- **Task directions**
Below is a listing; copy all of it exactly.

- **Task inputs**

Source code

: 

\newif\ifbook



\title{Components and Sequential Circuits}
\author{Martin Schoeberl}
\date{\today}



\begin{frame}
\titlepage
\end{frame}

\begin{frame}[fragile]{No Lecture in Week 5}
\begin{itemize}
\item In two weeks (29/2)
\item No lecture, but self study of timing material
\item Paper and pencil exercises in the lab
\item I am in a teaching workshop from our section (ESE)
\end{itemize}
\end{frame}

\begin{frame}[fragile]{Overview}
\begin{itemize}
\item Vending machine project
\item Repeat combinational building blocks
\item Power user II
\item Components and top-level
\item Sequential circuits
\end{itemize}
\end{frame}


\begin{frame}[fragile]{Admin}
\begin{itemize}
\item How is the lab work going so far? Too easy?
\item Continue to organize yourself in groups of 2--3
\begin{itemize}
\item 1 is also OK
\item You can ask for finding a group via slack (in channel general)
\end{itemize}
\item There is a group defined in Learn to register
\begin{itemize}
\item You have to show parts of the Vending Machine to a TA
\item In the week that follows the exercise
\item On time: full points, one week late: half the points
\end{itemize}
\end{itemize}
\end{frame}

- **Answer for this exercise**
Source code

: 

\newif\ifbook



\title{Components and Sequential Circuits}
\author{Martin Schoeberl}
\date{\today}



\begin{frame}
\titlepage
\end{frame}

\begin{frame}[fragile]{No Lecture in Week 5}
\begin{itemize}
\item In two weeks (29/2)
\item No lecture, but self study of timing material
\item Paper and pencil exercises in the lab
\item I am in a teaching workshop from our section (ESE)
\end{itemize}
\end{frame}

\begin{frame}[fragile]{Overview}
\begin{itemize}
\item Vending machine project
\item Repeat combinational building blocks
\item Power user II
\item Components and top-level
\item Sequential circuits
\end{itemize}
\end{frame}


\begin{frame}[fragile]{Admin}
\begin{itemize}
\item How is the lab work going so far? Too easy?
\item Continue to organize yourself in groups of 2--3
\begin{itemize}
\item 1 is also OK
\item You can ask for finding a group via slack (in channel general)
\end{itemize}
\item There is a group defined in Learn to register
\begin{itemize}
\item You have to show parts of the Vending Machine to a TA
\item In the week that follows the exercise
\item On time: full points, one week late: half the points
\end{itemize}
\end{itemize}
\end{frame}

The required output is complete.